Your objective
Look through the entries below and count the lines that contain "ensuremath". Reply with that number only.

Available data
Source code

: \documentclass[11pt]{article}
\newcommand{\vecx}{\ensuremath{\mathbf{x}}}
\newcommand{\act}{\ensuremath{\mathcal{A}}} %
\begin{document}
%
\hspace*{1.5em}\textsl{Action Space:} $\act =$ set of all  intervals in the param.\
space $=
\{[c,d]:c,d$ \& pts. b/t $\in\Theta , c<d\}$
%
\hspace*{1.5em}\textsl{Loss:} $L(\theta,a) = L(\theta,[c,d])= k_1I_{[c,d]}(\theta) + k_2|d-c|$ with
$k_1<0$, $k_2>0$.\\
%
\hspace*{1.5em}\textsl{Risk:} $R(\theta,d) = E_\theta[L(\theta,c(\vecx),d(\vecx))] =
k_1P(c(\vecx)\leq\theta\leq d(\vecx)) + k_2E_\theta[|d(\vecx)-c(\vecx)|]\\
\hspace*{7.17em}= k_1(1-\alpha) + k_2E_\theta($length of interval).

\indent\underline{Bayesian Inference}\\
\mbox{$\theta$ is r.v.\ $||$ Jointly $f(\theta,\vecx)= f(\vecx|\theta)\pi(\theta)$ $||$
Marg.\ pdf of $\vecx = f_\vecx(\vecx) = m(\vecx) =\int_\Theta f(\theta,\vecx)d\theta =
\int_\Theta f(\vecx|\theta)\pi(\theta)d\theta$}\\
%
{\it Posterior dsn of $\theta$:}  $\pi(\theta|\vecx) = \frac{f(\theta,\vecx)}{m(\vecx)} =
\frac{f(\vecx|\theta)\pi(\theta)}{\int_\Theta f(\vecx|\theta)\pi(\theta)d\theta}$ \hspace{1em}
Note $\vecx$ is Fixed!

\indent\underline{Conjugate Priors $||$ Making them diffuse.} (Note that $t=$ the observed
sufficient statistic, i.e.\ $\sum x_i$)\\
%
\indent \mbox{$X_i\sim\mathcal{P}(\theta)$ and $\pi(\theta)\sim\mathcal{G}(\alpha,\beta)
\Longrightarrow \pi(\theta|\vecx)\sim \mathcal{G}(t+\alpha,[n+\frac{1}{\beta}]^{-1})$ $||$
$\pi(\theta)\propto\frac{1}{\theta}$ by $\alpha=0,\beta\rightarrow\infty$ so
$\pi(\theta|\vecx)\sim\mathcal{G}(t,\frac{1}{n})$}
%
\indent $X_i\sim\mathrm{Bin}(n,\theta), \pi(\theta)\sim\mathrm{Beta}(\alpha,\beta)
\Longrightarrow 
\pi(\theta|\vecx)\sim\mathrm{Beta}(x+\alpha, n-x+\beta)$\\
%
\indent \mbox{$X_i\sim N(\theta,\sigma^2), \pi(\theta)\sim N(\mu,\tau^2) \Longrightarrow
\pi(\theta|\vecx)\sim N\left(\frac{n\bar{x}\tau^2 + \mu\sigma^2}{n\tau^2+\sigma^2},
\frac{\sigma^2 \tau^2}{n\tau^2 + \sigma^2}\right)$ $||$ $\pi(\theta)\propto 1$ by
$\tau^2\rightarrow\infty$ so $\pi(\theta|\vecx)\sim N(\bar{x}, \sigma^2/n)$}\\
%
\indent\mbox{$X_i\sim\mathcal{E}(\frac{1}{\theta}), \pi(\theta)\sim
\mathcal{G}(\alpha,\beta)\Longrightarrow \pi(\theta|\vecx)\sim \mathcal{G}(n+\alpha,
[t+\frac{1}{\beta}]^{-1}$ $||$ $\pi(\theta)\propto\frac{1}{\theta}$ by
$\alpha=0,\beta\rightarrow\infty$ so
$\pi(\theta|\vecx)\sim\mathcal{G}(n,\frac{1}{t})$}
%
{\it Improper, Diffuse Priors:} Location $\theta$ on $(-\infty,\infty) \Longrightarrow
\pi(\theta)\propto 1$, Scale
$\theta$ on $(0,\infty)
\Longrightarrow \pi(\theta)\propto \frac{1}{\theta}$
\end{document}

Exercise output
2